• _THE INPUT_:
=== Section Start ===

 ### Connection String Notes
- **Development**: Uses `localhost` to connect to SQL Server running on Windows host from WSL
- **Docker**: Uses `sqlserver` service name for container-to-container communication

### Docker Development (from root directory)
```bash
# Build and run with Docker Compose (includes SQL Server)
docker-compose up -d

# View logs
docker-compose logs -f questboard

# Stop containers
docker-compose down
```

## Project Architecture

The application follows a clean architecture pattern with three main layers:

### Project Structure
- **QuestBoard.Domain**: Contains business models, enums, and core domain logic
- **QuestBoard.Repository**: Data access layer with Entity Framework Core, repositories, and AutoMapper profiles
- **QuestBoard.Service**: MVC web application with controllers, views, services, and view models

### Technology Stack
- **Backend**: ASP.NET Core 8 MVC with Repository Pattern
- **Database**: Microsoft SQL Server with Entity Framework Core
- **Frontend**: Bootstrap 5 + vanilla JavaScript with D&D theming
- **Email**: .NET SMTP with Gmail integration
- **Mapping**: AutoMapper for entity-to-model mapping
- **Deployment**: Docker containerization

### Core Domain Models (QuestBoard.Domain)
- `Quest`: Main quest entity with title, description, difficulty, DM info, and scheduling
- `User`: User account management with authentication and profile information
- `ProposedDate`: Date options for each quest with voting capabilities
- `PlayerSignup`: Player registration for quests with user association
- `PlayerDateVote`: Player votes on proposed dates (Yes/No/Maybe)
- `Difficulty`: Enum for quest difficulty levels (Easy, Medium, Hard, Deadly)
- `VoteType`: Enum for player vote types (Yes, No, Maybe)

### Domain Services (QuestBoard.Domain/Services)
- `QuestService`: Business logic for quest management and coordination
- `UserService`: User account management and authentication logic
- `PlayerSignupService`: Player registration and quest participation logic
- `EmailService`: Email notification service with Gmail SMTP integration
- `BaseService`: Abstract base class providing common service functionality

=== Section End ===
=== Section Start ===

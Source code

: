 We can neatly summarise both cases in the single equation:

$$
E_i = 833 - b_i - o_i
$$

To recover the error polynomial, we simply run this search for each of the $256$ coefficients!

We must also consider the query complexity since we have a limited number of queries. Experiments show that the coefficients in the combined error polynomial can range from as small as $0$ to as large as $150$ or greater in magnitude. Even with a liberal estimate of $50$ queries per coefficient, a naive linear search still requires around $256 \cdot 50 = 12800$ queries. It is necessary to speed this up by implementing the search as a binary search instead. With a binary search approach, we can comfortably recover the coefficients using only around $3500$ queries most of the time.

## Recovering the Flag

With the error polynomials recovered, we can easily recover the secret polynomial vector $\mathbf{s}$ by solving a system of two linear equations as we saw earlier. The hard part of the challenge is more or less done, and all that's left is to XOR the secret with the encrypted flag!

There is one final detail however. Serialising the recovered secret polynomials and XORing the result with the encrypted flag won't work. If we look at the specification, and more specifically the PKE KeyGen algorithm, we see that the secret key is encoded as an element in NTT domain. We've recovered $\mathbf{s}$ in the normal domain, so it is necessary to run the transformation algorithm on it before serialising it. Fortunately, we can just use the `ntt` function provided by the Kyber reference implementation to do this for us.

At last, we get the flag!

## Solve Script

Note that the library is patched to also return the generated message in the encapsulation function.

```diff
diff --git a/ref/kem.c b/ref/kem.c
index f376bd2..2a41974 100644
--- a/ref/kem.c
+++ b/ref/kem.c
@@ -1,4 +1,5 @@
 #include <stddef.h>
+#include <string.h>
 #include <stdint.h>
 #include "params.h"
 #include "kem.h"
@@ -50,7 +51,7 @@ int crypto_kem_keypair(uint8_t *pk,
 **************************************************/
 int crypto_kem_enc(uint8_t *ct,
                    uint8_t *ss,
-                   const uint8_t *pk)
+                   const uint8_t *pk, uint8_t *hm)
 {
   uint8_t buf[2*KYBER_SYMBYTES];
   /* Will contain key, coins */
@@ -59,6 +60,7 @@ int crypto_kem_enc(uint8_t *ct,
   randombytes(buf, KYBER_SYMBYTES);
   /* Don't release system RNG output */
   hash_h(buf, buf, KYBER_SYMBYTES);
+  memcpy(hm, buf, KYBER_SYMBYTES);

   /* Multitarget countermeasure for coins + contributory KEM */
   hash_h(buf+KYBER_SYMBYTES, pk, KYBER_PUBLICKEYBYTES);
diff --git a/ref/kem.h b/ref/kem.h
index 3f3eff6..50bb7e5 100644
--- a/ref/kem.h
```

=== Section End ===
=== Section Start ===

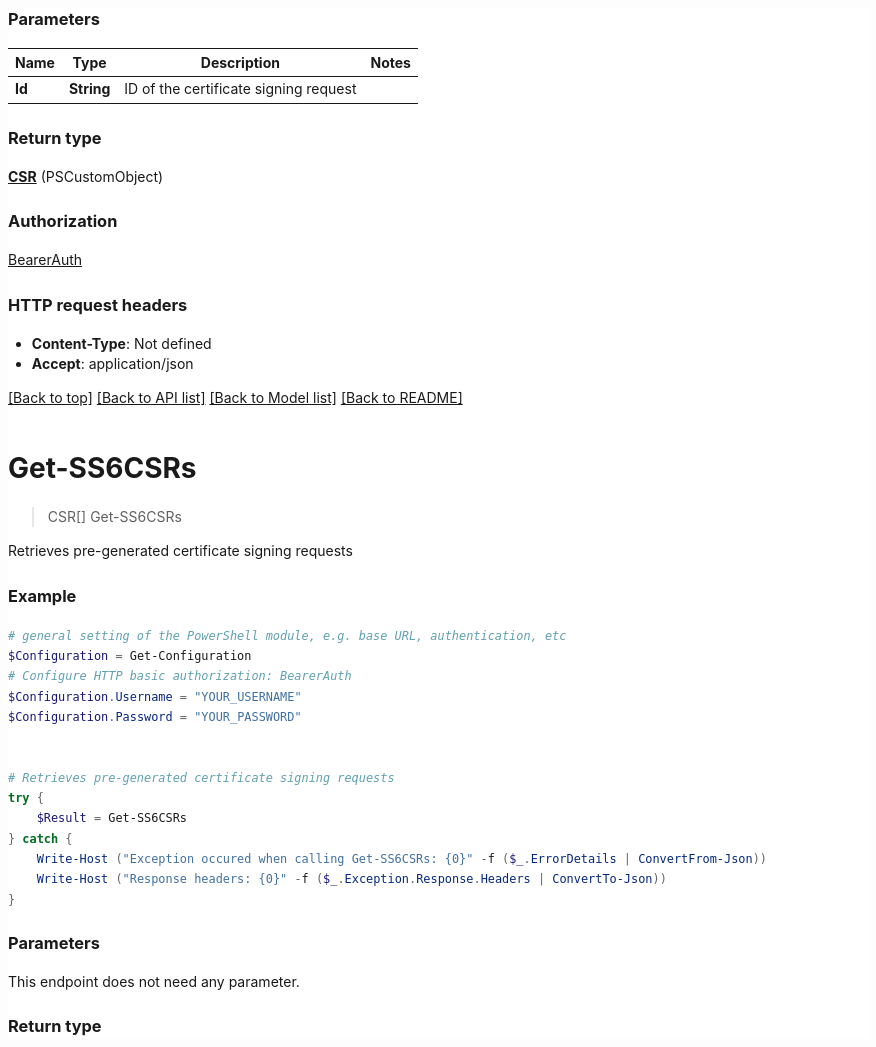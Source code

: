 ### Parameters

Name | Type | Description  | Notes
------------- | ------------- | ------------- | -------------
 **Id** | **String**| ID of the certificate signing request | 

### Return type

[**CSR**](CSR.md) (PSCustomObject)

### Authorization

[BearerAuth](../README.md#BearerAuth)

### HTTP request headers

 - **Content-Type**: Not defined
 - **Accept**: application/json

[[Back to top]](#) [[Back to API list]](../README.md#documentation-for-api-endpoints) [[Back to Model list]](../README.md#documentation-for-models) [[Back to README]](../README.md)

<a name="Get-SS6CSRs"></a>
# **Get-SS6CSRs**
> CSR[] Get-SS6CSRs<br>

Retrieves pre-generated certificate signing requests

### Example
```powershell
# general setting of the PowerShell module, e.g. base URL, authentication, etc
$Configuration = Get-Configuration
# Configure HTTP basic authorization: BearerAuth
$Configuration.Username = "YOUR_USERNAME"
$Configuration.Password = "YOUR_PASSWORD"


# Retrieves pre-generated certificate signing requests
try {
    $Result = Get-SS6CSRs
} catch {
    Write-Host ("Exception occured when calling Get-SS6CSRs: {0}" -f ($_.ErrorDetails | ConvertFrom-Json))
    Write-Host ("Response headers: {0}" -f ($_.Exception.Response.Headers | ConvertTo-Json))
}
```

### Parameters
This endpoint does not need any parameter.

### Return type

=== Section End ===

• _TASK ITEM_:
Using the material above, transcribe exactly the lines from the line with "### Connection String Notes" to the line with "- **QuestBoard.Repository**: Data"; both count, and nothing else goes in.

• _RESULT OF THIS EXERCISE_:
 ### Connection String Notes
- **Development**: Uses `localhost` to connect to SQL Server running on Windows host from WSL
- **Docker**: Uses `sqlserver` service name for container-to-container communication

### Docker Development (from root directory)
```bash
# Build and run with Docker Compose (includes SQL Server)
docker-compose up -d

# View logs
docker-compose logs -f questboard

# Stop containers
docker-compose down
```

## Project Architecture

The application follows a clean architecture pattern with three main layers:

### Project Structure
- **QuestBoard.Domain**: Contains business models, enums, and core domain logic
- **QuestBoard.Repository**: Data access layer with Entity Framework Core, repositories, and AutoMapper profiles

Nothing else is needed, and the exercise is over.